In conjunction with the ACRL Rare Books and Manuscript Section's Bibliographic Standards Committee (RBMS-BSC), Cornell University Library led an effort to build an ontology extension for the description of rare materials. This collaborative effort was intended to provide RBMS-BSC with a model for handling the complexity of rare materials, particularly item-level description not addressed in BIBFRAME 2.0. For questions or comments, please contact Jason Kovari, Director of Cataloging & Metadata Services, Cornell University Library: jak473 [ at ] cornell dot edu
NOTE: As described in the next section, this effort developed into the Art & Rare Materials BIBFRAME Ontology Extension.
NOTE: As of June 2018, RBMS' Bibliographic Standards Committee committed to development and maintenance of ARM, in partnership with community partners.
The Art & Rare Materials BIBFRAME Ontology Extension (ARM), and the ontologies housed in the ARM GitHub repository have been developed as extensions of the BIBFRAME ontology for generalized bibliographic description to provide specialized modeling in the art and rare materials domains. These were originally conceived of as two separate projects: Columbia University led ArtFrame, an ontology extension for the description of two-and three-dimensional artworks, in collaboration with the Art Libraries Society of North America's Cataloging Advisory Committee (ARLIS CAC), the Library of Congress Prints and Photographs Division, The Clark Library, and the Morgan Library & Museum. Meanwhile, Cornell University led the Rare Materials Ontology Extension (RareMat) in collaboration with the ACRL Rare Books and Manuscript Section's Bibliographic Standards Committee (RBMS-BSC); RareMat was intended to provide modeling for the complexity of rare materials, particularly item-level description not addressed in BIBFRAME.

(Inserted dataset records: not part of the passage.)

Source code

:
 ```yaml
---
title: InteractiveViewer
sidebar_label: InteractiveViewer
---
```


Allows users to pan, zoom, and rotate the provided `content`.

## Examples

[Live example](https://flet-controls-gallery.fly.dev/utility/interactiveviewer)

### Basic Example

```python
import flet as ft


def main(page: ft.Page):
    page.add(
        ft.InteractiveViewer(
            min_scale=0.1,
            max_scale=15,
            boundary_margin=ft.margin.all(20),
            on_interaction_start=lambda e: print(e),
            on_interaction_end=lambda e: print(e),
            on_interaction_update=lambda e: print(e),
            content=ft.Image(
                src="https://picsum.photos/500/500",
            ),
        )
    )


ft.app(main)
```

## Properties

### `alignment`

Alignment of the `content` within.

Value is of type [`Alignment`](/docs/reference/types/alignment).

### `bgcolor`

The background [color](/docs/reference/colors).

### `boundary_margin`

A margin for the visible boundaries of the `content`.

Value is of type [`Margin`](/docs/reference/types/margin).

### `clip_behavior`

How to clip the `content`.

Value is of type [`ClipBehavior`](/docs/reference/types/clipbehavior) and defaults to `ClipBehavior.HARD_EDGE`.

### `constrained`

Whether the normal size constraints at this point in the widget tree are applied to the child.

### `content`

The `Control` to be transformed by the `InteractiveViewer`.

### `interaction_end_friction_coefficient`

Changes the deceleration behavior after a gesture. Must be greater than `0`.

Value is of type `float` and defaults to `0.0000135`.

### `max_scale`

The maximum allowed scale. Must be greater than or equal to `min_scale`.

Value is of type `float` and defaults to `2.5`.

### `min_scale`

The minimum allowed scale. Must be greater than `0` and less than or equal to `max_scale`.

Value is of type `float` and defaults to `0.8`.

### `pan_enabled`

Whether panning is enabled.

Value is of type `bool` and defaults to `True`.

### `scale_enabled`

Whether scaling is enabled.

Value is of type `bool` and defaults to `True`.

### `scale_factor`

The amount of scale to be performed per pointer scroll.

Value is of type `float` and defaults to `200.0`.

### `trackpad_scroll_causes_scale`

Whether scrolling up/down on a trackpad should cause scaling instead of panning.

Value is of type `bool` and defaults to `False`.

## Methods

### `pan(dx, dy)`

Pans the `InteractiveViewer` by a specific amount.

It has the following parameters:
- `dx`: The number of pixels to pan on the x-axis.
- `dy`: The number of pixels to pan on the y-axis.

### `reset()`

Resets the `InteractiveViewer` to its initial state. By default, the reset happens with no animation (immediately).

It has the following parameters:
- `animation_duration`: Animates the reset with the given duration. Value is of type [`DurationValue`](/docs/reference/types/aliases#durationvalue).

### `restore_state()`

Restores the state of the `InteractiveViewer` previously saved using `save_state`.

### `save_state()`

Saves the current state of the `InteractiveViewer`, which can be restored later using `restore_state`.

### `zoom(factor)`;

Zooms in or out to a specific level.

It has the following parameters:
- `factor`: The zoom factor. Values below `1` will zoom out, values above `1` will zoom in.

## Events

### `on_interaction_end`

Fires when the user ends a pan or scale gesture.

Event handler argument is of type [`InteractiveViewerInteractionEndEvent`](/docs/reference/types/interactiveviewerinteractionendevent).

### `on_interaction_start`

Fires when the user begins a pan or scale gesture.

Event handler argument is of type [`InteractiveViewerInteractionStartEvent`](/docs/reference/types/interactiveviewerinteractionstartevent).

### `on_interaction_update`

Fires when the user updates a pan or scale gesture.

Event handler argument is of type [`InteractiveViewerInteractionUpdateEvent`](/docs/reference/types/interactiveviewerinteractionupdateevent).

As work proceeded, it became apparent that many of the modeling needs of the two groups overlapped: physical description, physical condition and conservation, custodial history, measurements, awards and exhibitions, and so on. It was thus decided to merge the projects and jointly develop a single set of models.
Meanwhile, select models were considered separable from the core models, amenable to independent implementation by users within and outside the bibliographic domain. These models have been pulled out of the core ontology into three modularized ontologies: awards, custodial history, and measurements.
In addition to the ontologies, the group has generated several other outputs:
- A set of controlled vocabularies for arrangement of physical objects (e.g., rolled and unrolled), origin (e.g., of titles), status (e.g., of identifiers), typefaces, and handwriting types.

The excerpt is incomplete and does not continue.